CHIP 2021-05 Targeted Virtual Machine Limits

Just want to highlight what I think is next here:

I’d love to see node implementation developers experiment with how the VM can most simply and efficiently limit stack memory usage.

The current proposal is essentially: sum_all_stack_items + stack_depth <= 130,000. That limit is rounded up from a max of 125,320 + 242 in what we believe is the most memory-expensive script currently possible.

The issue here is that we need to check memory usage after every operation in which memory usage might have increased.

Instead of the simple, incrementing counter that is currently used (++maxOperationsPerEvaluation < 201), we have to accumulate the sizes of all stack memory items, then add the length of the stack.

The calculation is not terribly expensive, and it can be optimized in many ways – e.g. many operations can skip the check, stack memory usage at >6 depth can be cached across operations, etc., but the current formulation still strikes me as less elegant than past improvements to the VM.

It’s possible that this is the best we can do, but I’d like to see some other people review the issue. Some questions:

  • Stack depth: Do we actually need to limit stack depth? MAX_SCRIPT_SIZE is 10,000 bytes (and for standardness, MAX_TX_IN_SCRIPT_SIG_SIZE is only 1,650 bytes), so with OP_3DUP, we’re looking at a maximum depth of ~30k for transactions first heard in blocks (and only ~5k for transactions first heard over the network). Can we save cycles and complexity by just skipping that? (Are we ok with the protocol requiring stack + OP_ROLL implementations to be reasonably optimized?) And if not, do we need to multiply depth by some number >1 to represent the realistic overhead of a stack item?
  • Memory usage: Is there a more elegant way to limit stack memory usage? Rather than checking total usage after every operation in which it may have increased, is there a more efficient, less direct strategy?

If other developers with an interest in low-level optimization want to take a look at this, I’d love to hear your thoughts!

4 Likes

CC: maybe @cculianu, @tom, @fpelliccioni, @groot-verde, @Andrew-128, @markblundeberg? If you have thoughts on how to efficiently measure stack memory usage, comments are much appreciated!

3 Likes

There are only a limited number of places that the stack and alt-stack are changed. For those I’d simply add a couple of lines that subtract or add the item to be put on the stack.
The stack-depth itself is already being tracked, so you can ignore that.
The actual data on the stack can simply be counted with an extra integer which gets changed on every stack-change with the size of the thing being popped or pushed.

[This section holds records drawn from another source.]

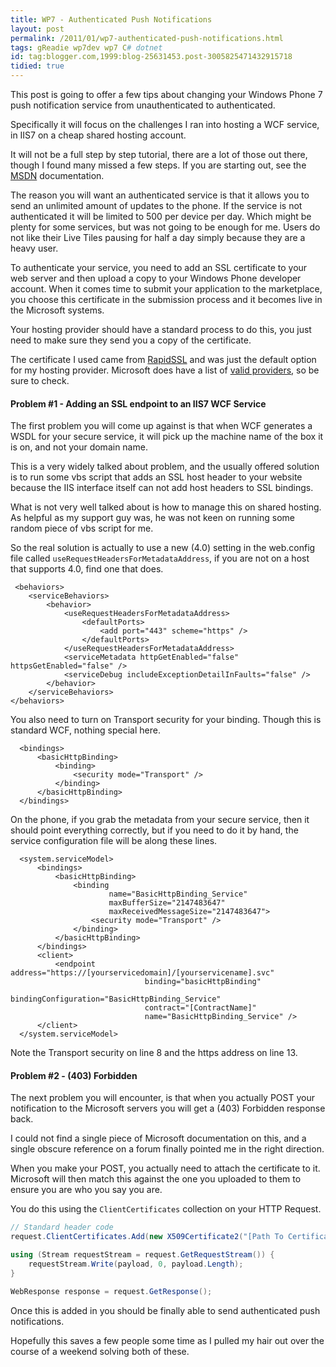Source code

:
 ```yaml
---
title: WP7 - Authenticated Push Notifications
layout: post
permalink: /2011/01/wp7-authenticated-push-notifications.html
tags: gReadie wp7dev wp7 C# dotnet
id: tag:blogger.com,1999:blog-25631453.post-3005825471432915718
tidied: true
---
```



This post is going to offer a few tips about changing your Windows Phone 7 push notification service from unauthenticated to authenticated.  
  
Specifically it will focus on the challenges I ran into hosting a WCF service, in IIS7 on a cheap shared hosting account.  
  
It will not be a full step by step tutorial, there are a lot of those out there, though I found many missed a few steps. If you are starting out, see the [MSDN](http://msdn.microsoft.com/en-us/library/ff941099.aspx) documentation.  
  
The reason you will want an authenticated service is that it allows you to send an unlimited amount of updates to the phone. If the service is not authenticated it will be limited to 500 per device per day. Which might be plenty for some services, but was not going to be enough for me. Users do not like their Live Tiles pausing for half a day simply because they are a heavy user.  
  
To authenticate your service, you need to add an SSL certificate to your web server and then upload a copy to your Windows Phone developer account. When it comes time to submit your application to the marketplace, you choose this certificate in the submission process and it becomes live in the Microsoft systems.  
  
Your hosting provider should have a standard process to do this, you just need to make sure they send you a copy of the certificate.  
  
The certificate I used came from [RapidSSL](http://www.rapidssl.com/) and was just the default option for my hosting provider. Microsoft does have a list of [valid providers](http://msdn.microsoft.com/en-us/library/gg521150.aspx), so be sure to check.  
  
#### Problem #1 - Adding an SSL endpoint to an IIS7 WCF Service
  
The first problem you will come up against is that when WCF generates a WSDL for your secure service, it will pick up the machine name of the box it is on, and not your domain name.  
  
This is a very widely talked about problem, and the usually offered solution is to run some vbs script that adds an SSL host header to your website because the IIS interface itself can not add host headers to SSL bindings.  
  
What is not very well talked about is how to manage this on shared hosting. As helpful as my support guy was, he was not keen on running some random piece of vbs script for me.  
  
So the real solution is actually to use a new (4.0) setting in the web.config file called `useRequestHeadersForMetadataAddress`, if you are not on a host that supports 4.0, find one that does.  
  
```markup
 <behaviors>
    <serviceBehaviors>
        <behavior>
            <useRequestHeadersForMetadataAddress>
                <defaultPorts>
                    <add port="443" scheme="https" />
                </defaultPorts>
            </useRequestHeadersForMetadataAddress>
            <serviceMetadata httpGetEnabled="false" httpsGetEnabled="false" />
            <serviceDebug includeExceptionDetailInFaults="false" />
        </behavior>
    </serviceBehaviors>
</behaviors>
```

You also need to turn on Transport security for your binding. Though this is standard WCF, nothing special here.  


```markup
  <bindings>
      <basicHttpBinding>
          <binding>
              <security mode="Transport" />
          </binding>
      </basicHttpBinding>
  </bindings>
```

On the phone, if you grab the metadata from your secure service, then it should point everything correctly, but if you need to do it by hand, the service configuration file will be along these lines.  


```markup
  <system.serviceModel>
      <bindings>
          <basicHttpBinding>
              <binding 
                      name="BasicHttpBinding_Service"
                      maxBufferSize="2147483647"
                      maxReceivedMessageSize="2147483647">
                  <security mode="Transport" />
              </binding>
          </basicHttpBinding>
      </bindings>
      <client>
          <endpoint address="https://[yourservicedomain]/[yourservicename].svc"
                              binding="basicHttpBinding" 
                              bindingConfiguration="BasicHttpBinding_Service"
                              contract="[ContractName]" 
                              name="BasicHttpBinding_Service" />
      </client>
  </system.serviceModel>
```

Note the Transport security on line 8 and the https address on line 13.  

#### Problem #2 - (403) Forbidden

The next problem you will encounter, is that when you actually POST your notification to the Microsoft servers you will get a (403) Forbidden response back.  

I could not find a single piece of Microsoft documentation on this, and a single obscure reference on a forum finally pointed me in the right direction.  

When you make your POST, you actually need to attach the certificate to it. Microsoft will then match this against the one you uploaded to them to ensure you are who you say you are.  

You do this using the `ClientCertificates` collection on your HTTP Request.  


```csharp
// Standard header code
request.ClientCertificates.Add(new X509Certificate2("[Path To Certificate]", "[Password]"));

using (Stream requestStream = request.GetRequestStream()) {
    requestStream.Write(payload, 0, payload.Length);
}

WebResponse response = request.GetResponse();
```

Once this is added in you should be finally able to send authenticated push notifications.  

Hopefully this saves a few people some time as I pulled my hair out over the course of a weekend solving both of these.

I don’t believe that to be an issue. A little abstraction will make that readable (and maintainable) and the actual CPU load is not the issue. IO is very much the problem for scaling, not doing this extra house-keeping.

I want to tie this effort into another long standing one.

Measuring how much a script takes to executes should in my opinion have an effect on the cost/reward balance of a transaction. There is only a very crude ‘reward’ currenty which is the fee, but to benefit an open market that measurement should improve.

So, what I’m thinking is that a transaction spending a UTXO which is very expensive to spend should have its ‘cost’ increased.

Things like Coin-Days-Destroyed and indeed fees paid could be used to stand on the other side of the ledger and supply the miner reward for this specific transaction.

This means that the black/white proposal for VM limits becomes a little more gray-scale where the limits are still hard limits, but getting closer to them will increase the cost of usage and hopefully avoid overloaded full nodes.

2 Likes

I definitely am a very enthusiastic supporter of this idea and any practical initiative to move such a thing forward. Ideal designs would involve “cheap-to-measure” approaches when evaluating scripts to decide what the required fee / fee discount would be.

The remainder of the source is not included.